Looking at the listing below, retype exactly the lines starting at the one containing "kod musi być" and ending at the one containing "mozna ustawić Provisioned", both included, and nothing else.
Information given START
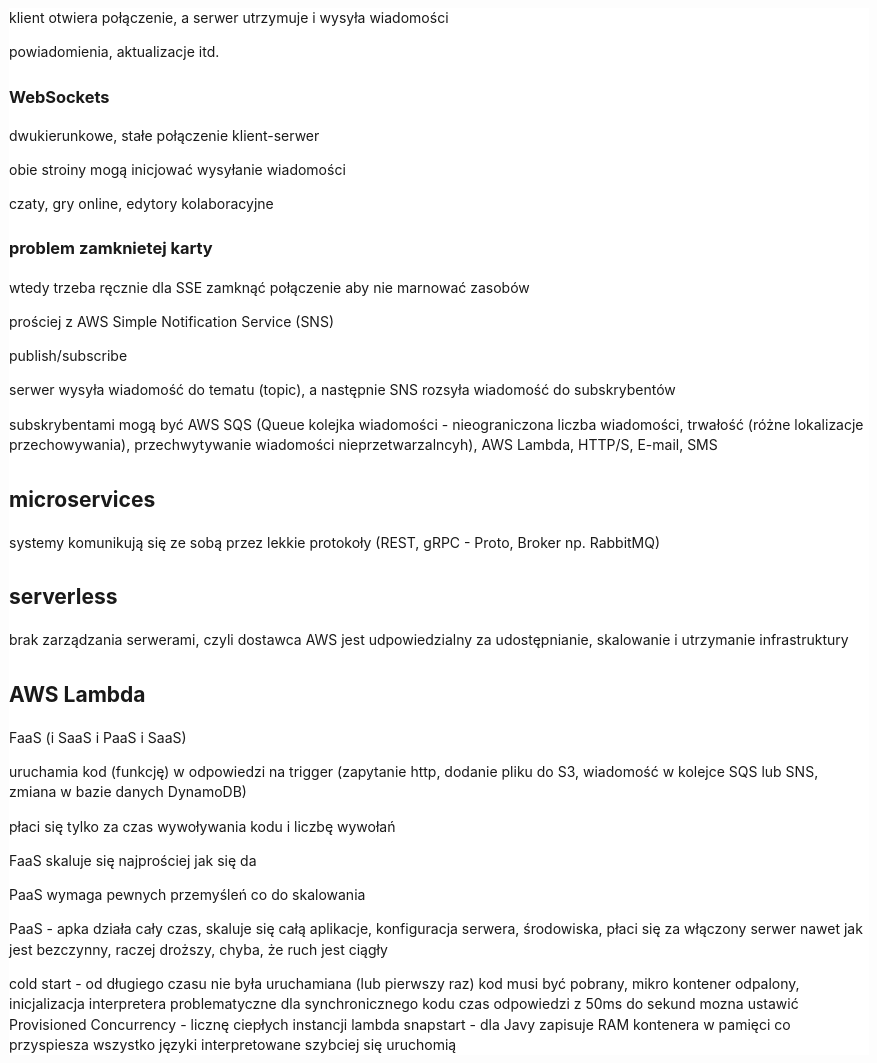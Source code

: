 klient otwiera połączenie, a serwer utrzymuje i wysyła wiadomości

powiadomienia, aktualizacje itd.

### WebSockets

dwukierunkowe, stałe połączenie klient-serwer

obie stroiny mogą inicjować wysyłanie wiadomości

czaty, gry online, edytory kolaboracyjne

### problem zamknietej karty

wtedy trzeba ręcznie dla SSE zamknąć połączenie aby nie marnować zasobów

prościej z AWS Simple Notification Service (SNS)

publish/subscribe

serwer wysyła wiadomość do tematu (topic), a następnie SNS rozsyła wiadomość do subskrybentów

subskrybentami mogą być AWS SQS (Queue kolejka wiadomości - nieograniczona liczba wiadomości, trwałość (różne lokalizacje przechowywania), przechwytywanie wiadomości nieprzetwarzalncyh), AWS Lambda, HTTP/S, E-mail, SMS

## microservices

systemy komunikują się ze sobą przez lekkie protokoły (REST, gRPC - Proto, Broker np. RabbitMQ)

## serverless

brak zarządzania serwerami, czyli dostawca AWS jest udpowiedzialny za udostępnianie, skalowanie i utrzymanie infrastruktury

## AWS Lambda

FaaS (i SaaS i PaaS i SaaS)

uruchamia kod (funkcję) w odpowiedzi na trigger (zapytanie http, dodanie pliku do S3, wiadomość w kolejce SQS lub SNS, zmiana w bazie danych DynamoDB)

płaci się tylko za czas wywoływania kodu i liczbę wywołań

FaaS skaluje się najprościej jak się da

PaaS wymaga pewnych przemyśleń co do skalowania

PaaS - apka działa cały czas, skaluje się całą aplikacje, konfiguracja serwera, środowiska, płaci się za włączony serwer nawet jak jest bezczynny, raczej droższy, chyba, że ruch jest ciągły

cold start - od długiego czasu nie była uruchamiana (lub pierwszy raz)
kod musi być pobrany, mikro kontener odpalony, inicjalizacja interpretera
problematyczne dla synchronicznego kodu
czas odpowiedzi z 50ms do sekund
mozna ustawić Provisioned Concurrency - licznę ciepłych instancji
lambda snapstart - dla Javy zapisuje RAM kontenera w pamięci co przyspiesza wszystko
języki interpretowane szybciej się uruchomią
Information given END
▶ Result of the task:
kod musi być pobrany, mikro kontener odpalony, inicjalizacja interpretera
problematyczne dla synchronicznego kodu
czas odpowiedzi z 50ms do sekund
mozna ustawić Provisioned Concurrency - licznę ciepłych instancji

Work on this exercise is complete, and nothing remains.